### WORK TASK
Your answer should consist of the lines holding "presented", copied from the material below.

### SOURCE DATA

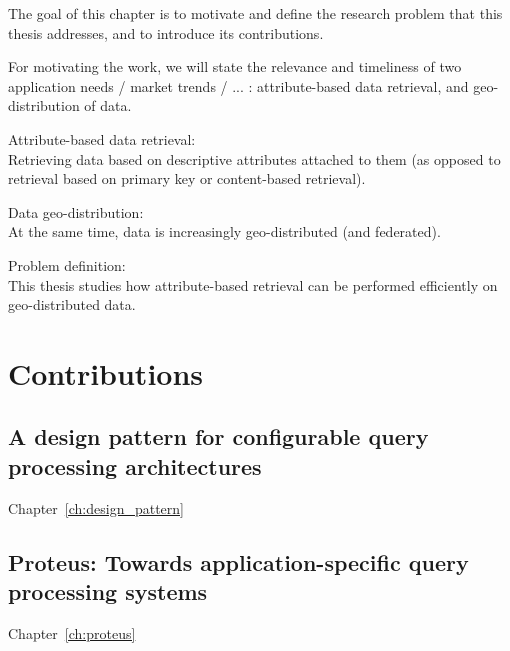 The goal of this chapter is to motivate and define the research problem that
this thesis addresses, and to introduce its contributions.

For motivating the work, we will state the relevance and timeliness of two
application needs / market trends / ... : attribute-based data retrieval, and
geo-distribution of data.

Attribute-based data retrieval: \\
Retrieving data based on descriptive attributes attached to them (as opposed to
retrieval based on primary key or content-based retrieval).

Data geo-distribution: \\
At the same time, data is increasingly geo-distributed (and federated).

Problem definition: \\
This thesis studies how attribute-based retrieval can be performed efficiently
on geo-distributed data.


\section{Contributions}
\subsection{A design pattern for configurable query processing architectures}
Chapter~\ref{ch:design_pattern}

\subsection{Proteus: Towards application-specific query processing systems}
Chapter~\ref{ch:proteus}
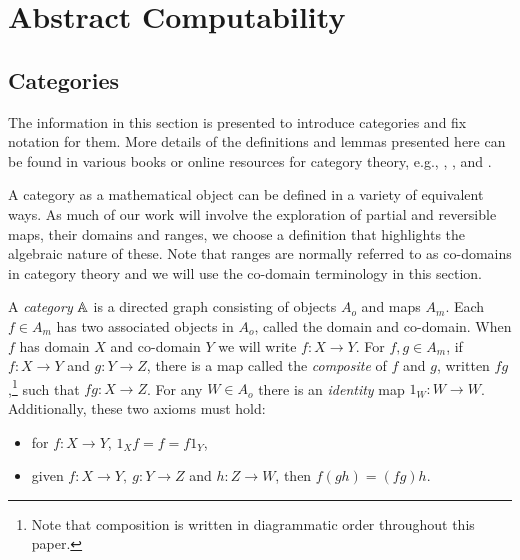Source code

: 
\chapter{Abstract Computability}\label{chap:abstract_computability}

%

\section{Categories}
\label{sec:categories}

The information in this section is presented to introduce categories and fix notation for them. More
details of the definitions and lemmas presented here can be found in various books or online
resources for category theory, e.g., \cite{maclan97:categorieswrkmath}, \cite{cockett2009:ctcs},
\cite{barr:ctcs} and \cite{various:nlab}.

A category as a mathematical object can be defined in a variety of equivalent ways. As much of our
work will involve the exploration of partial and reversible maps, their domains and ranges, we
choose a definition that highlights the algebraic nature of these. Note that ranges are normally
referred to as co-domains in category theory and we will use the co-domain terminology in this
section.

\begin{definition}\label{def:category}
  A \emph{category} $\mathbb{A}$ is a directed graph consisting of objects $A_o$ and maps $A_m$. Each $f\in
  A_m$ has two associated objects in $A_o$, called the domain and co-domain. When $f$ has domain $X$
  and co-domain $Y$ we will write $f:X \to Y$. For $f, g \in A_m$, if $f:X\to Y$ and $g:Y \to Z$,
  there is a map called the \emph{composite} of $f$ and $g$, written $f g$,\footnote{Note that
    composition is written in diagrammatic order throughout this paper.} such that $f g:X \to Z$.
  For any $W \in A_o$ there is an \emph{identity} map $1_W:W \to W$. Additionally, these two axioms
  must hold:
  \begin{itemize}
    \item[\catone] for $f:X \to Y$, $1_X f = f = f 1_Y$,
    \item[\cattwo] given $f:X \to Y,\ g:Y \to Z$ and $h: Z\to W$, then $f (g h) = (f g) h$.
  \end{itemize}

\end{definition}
--
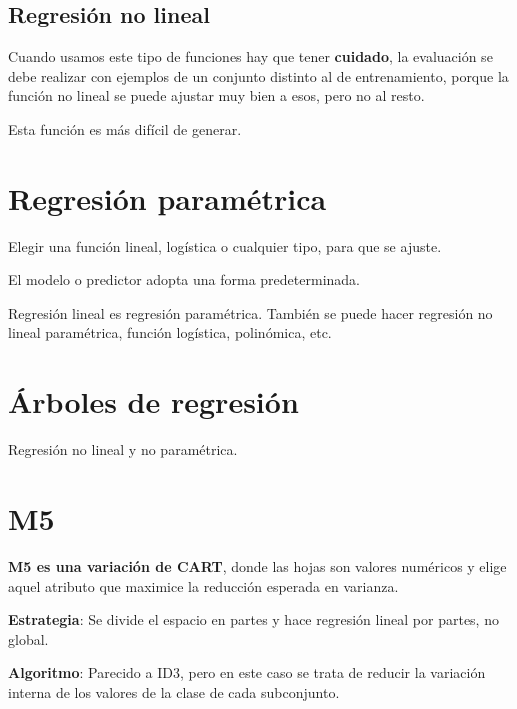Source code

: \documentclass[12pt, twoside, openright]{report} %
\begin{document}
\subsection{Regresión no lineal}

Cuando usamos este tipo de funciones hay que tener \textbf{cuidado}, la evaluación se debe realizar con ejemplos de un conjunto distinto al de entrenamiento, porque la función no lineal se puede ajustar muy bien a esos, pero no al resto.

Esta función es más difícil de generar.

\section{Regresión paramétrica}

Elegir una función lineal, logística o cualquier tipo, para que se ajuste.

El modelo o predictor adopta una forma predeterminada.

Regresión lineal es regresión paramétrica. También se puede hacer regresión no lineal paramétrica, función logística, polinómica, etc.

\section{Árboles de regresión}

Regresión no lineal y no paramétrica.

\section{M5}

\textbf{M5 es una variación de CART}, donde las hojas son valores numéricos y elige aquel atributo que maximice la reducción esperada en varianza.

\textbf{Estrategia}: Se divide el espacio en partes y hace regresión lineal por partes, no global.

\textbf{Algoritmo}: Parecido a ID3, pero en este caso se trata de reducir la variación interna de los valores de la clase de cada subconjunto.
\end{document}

### RESULT
The information in this section is presented to introduce categories and fix notation for them. More
details of the definitions and lemmas presented here can be found in various books or online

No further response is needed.